On the strength of my memory of Herring’s knitted Mylar pieces and his photosculptures, I had the month before nominated his show, sight unseen, for one of critic David Cohen’s “Review Panels” at the National Academy Museum. I pulled Herring and two others from my handy must-see/will-see notebook that I use to map and schedule my forays into the real world of art in galleries and museums.
Cohen’s clever gimmick here is that three art-worlders (in October it was artist/writer Greg Linquist, ARTnews’ Barbara MacAdam, and myself) chat live with him about four exhibitions that the paying audience has had an opportunity to view in advance.
As if by magic, two of my nominations stuck to the wall — Herring at Meulensteen and, alas, Guillermo Kuitca at the new Sperone Westwater space architected by Sir Norman Foster.

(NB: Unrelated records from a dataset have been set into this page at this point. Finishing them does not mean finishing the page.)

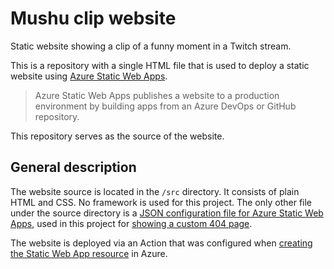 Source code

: # Mushu clip website

Static website showing a clip of a funny moment in a Twitch stream.

This is a repository with a single HTML file that is used to deploy a static website using [Azure Static Web Apps](https://learn.microsoft.com/en-us/azure/static-web-apps/).

> Azure Static Web Apps publishes a website to a production environment by building apps from an Azure DevOps or GitHub repository.

This repository serves as the source of the website.

## General description

The website source is located in the `/src` directory. It consists of plain HTML and CSS. No framework is used for this project. The only other file under the source directory is a [JSON configuration file for Azure Static Web Apps](https://learn.microsoft.com/en-us/azure/static-web-apps/configuration), used in this project for [showing a custom 404 page](https://learn.microsoft.com/en-us/azure/static-web-apps/configuration).

The website is deployed via an Action that was configured when [creating the Static Web App resource](https://learn.microsoft.com/en-us/azure/static-web-apps/get-started-portal?tabs=vanilla-javascript&pivots=github) in Azure.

Except for the 1992 mattresses (Le Sacre) in the gigantic elevator-gallery (“moving room”), the Kuitcas on display were dull. The exhibition was a snore, but the building a success.
I then trounced the dull, dull, dull and awkward, overpraised painting of Suzan Frecon at David Zwirner (who was also on our assignment list), as a hideous marriage between Georgia O’Keeffe and Mark Rothko. This was not well-received. Frecon is our new Anne Truitt. In short: Looks better in photos than in real life. One wants to like her work, but she doesn’t really deliver.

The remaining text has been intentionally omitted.